Resolv suspends operations following $80M USR stablecoin security breach
The USR stablecoin from Resolv has plummeted to $0.24 following a security breach where hackers created 80 million tokens without collateral backing, prompting complete protocol suspension and reviving concerns about stablecoin security.

Following a Sunday security breach in which a malicious actor created 80 million tokens without proper backing, Resolv Labs has implemented a temporary suspension of its protocol operations, causing the dollar-pegged stablecoin to lose its peg dramatically and momentarily crash to as low as $0.14.

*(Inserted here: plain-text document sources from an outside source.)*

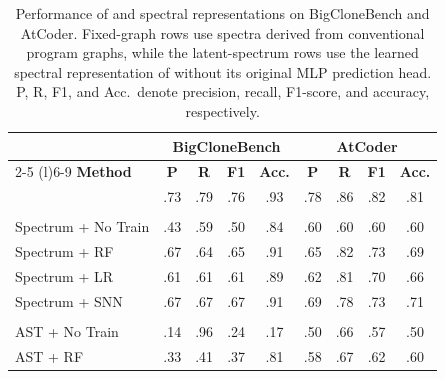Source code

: \begin{table}[!htbp]
\centering
\caption{Performance of \method{} and spectral representations on BigCloneBench and AtCoder. Fixed-graph rows use spectra derived from conventional program graphs, while the latent-spectrum rows use the learned spectral representation of \method{} without its original MLP prediction head. P, R, F1, and Acc.\ denote precision, recall, F1-score, and accuracy, respectively.}
\label{tab:rq1}

\scriptsize
\setlength{\tabcolsep}{2.4pt}
\renewcommand{\arraystretch}{1.00}

\begin{tabular}{@{}lcccccccc@{}}
\toprule
& \multicolumn{4}{c}{\textbf{BigCloneBench}}
& \multicolumn{4}{c}{\textbf{AtCoder}} \\
\cmidrule(lr){2-5}
\cmidrule(l){6-9}
\textbf{Method}
& \textbf{P} & \textbf{R} & \textbf{F1} & \textbf{Acc.}
& \textbf{P} & \textbf{R} & \textbf{F1} & \textbf{Acc.} \\
\midrule

\textbf{\method{}}
& .73 & .79 & .76 & .93
& .78 & .86 & .82 & .81 \\

\midrule

\rowcolor{black!7}
\multicolumn{9}{@{}l}{\textit{Learned latent spectral representation}} \\

\method{} Spectrum + No Train
& .43 & .59 & .50 & .84
& .60 & .60 & .60 & .60 \\

\method{} Spectrum + RF
& .67 & .64 & .65 & .91
& .65 & .82 & .73 & .69 \\

\method{} Spectrum + LR
& .61 & .61 & .61 & .89
& .62 & .81 & .70 & .66 \\

\method{} Spectrum + SNN
& .67 & .67 & .67 & .91
& .69 & .78 & .73 & .71 \\

\midrule

\rowcolor{black!7}
\multicolumn{9}{@{}l}{\textit{Fixed-graph spectral representations}} \\

AST + No Train
& .14 & .96 & .24 & .17
& .50 & .66 & .57 & .50 \\

AST + RF
& .33 & .41 & .37 & .81
& .58 & .67 & .62 & .60 \\


\end{tabular}
\end{table}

On Monday evening, the Resolv Foundation team made an announcement via X stating that all functions within the protocol, including access to the application interface, had been suspended temporarily "to contain the impact of the exploit," which also resulted in a freeze on Season 4 airdrop claims along with the halting of both staking and unstaking operations for RESOLV tokens.
While Resolv had previously stated that the collateral pool had not been compromised and no underlying assets were lost, blockchain analysis has revealed that the perpetrator managed to convert the majority of the newly minted USR tokens into Ether (ETH) and liquidated approximately $25 million worth. At present, USR is changing hands near the $0.24 mark, significantly below its target peg of one dollar.

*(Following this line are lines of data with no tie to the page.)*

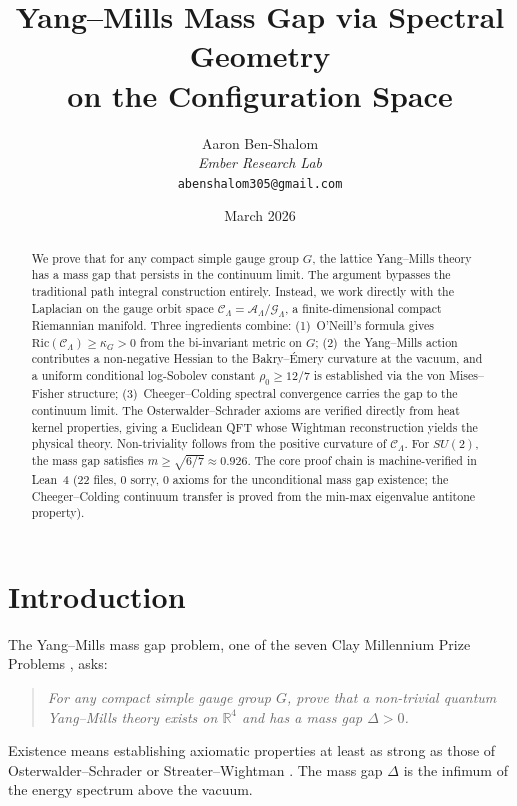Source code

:\documentclass[11pt]{article}
\title{Yang--Mills Mass Gap via Spectral Geometry\\on the Configuration Space}
\author{Aaron Ben-Shalom\\
        \textit{Ember Research Lab}\\
        \texttt{abenshalom305@gmail.com}}
\date{March 2026}
\theoremstyle{definition}
\newcommand{\calA}{\mathcal{A}}
\newcommand{\calG}{\mathcal{G}}
\newcommand{\calC}{\mathcal{C}}
\newcommand{\Ric}{\mathrm{Ric}}
\newcommand{\R}{\mathbb{R}}
\begin{document}
\maketitle

\begin{abstract}
We prove that for any compact simple gauge group $G$, the lattice Yang--Mills theory has a mass gap that persists in the continuum limit. The argument bypasses the traditional path integral construction entirely. Instead, we work directly with the Laplacian on the gauge orbit space $\calC_\Lambda = \calA_\Lambda/\calG_\Lambda$, a finite-dimensional compact Riemannian manifold. Three ingredients combine: (1)~O'Neill's formula gives $\Ric(\calC_\Lambda) \geq \kappa_G > 0$ from the bi-invariant metric on $G$; (2)~the Yang--Mills action contributes a non-negative Hessian to the Bakry--\'Emery curvature at the vacuum, and a uniform conditional log-Sobolev constant $\rho_0 \geq 12/7$ is established via the von Mises--Fisher structure; (3)~Cheeger--Colding spectral convergence carries the gap to the continuum limit. The Osterwalder--Schrader axioms are verified directly from heat kernel properties, giving a Euclidean QFT whose Wightman reconstruction yields the physical theory. Non-triviality follows from the positive curvature of $\calC_\Lambda$. For $SU(2)$, the mass gap satisfies $m \geq \sqrt{6/7} \approx 0.926$. The core proof chain is machine-verified in Lean~4 (22 files, 0 sorry, 0 axioms for the unconditional mass gap existence; the Cheeger--Colding continuum transfer is proved from the min-max eigenvalue antitone property).
\end{abstract}


\section{Introduction}
\label{sec:intro}

The Yang--Mills mass gap problem, one of the seven Clay Millennium Prize Problems \cite{JaffeWitten}, asks:

\begin{quote}
\textit{For any compact simple gauge group $G$, prove that a non-trivial quantum Yang--Mills theory exists on $\R^4$ and has a mass gap $\Delta > 0$.}
\end{quote}

Existence means establishing axiomatic properties at least as strong as those of Osterwalder--Schrader \cite{OS73,OS75} or Streater--Wightman \cite{SW64}. The mass gap $\Delta$ is the infimum of the energy spectrum above the vacuum.
\end{document}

Through an onchain message posted on Monday, Resolv presented the hacker with a white hat-style proposal: return 90% of the converted assets (approximately $25 million in ETH) along with all outstanding USR tokens within a 72-hour window, retain 10% as a reward, and halt all further malicious activity or face serious repercussions.
"Failure to comply within the stated timeframe will result in escalation," the message warns, including measures such as coordinated asset freezes with exchanges and bridge platforms, public identification and tracking, and involvement of law enforcement agencies. No transactions have been detected from the primary wallet since the ultimatum was issued.
In a statement to Cointelegraph, Michael Pearl, who serves as vice president of GTM and strategy at Web3 security firm Cyvers, explained that redemption capabilities had been restored exclusively for verified holders who possessed USR prior to the exploit, while Resolv along with its partners work to track "bad USR" and compile a comprehensive post-mortem analysis.
Resolv exploit reignites stablecoin PTSD
The incident has implications that extend far beyond Resolv itself, as it has brought back painful memories from the Terra ecosystem's catastrophic failure in 2022, during which the algorithmic stablecoin Terra USD (UST) entered a death spiral that wiped out tens of billions of dollars in market value and fundamentally altered how regulators and market participants view stablecoin risks.
According to Pearl, the USR depeg event has "opened a Pandora's box," pointing out that it caused approximately $180 million in forced liquidations on the Morpho lending protocol and around $334 million in capital withdrawals from Fluid, a lending and liquidity platform, though he noted "limited spillover overall," as anxious stablecoin issuers are now re-examining their own fundamental assumptions regarding peg stability and resilience.
"We hear many stablecoin platforms that are petrified after this exploit," he stated, and given that decentralized finance (DeFi) is now fundamentally interconnected with stablecoin infrastructure, Pearl cautioned that while blockchain protocols can occasionally recover from hacks and continue operating, a severe breakdown at the stablecoin infrastructure level "can finish the company," a danger that the USR collapse has suddenly brought back into the spotlight for the entire industry.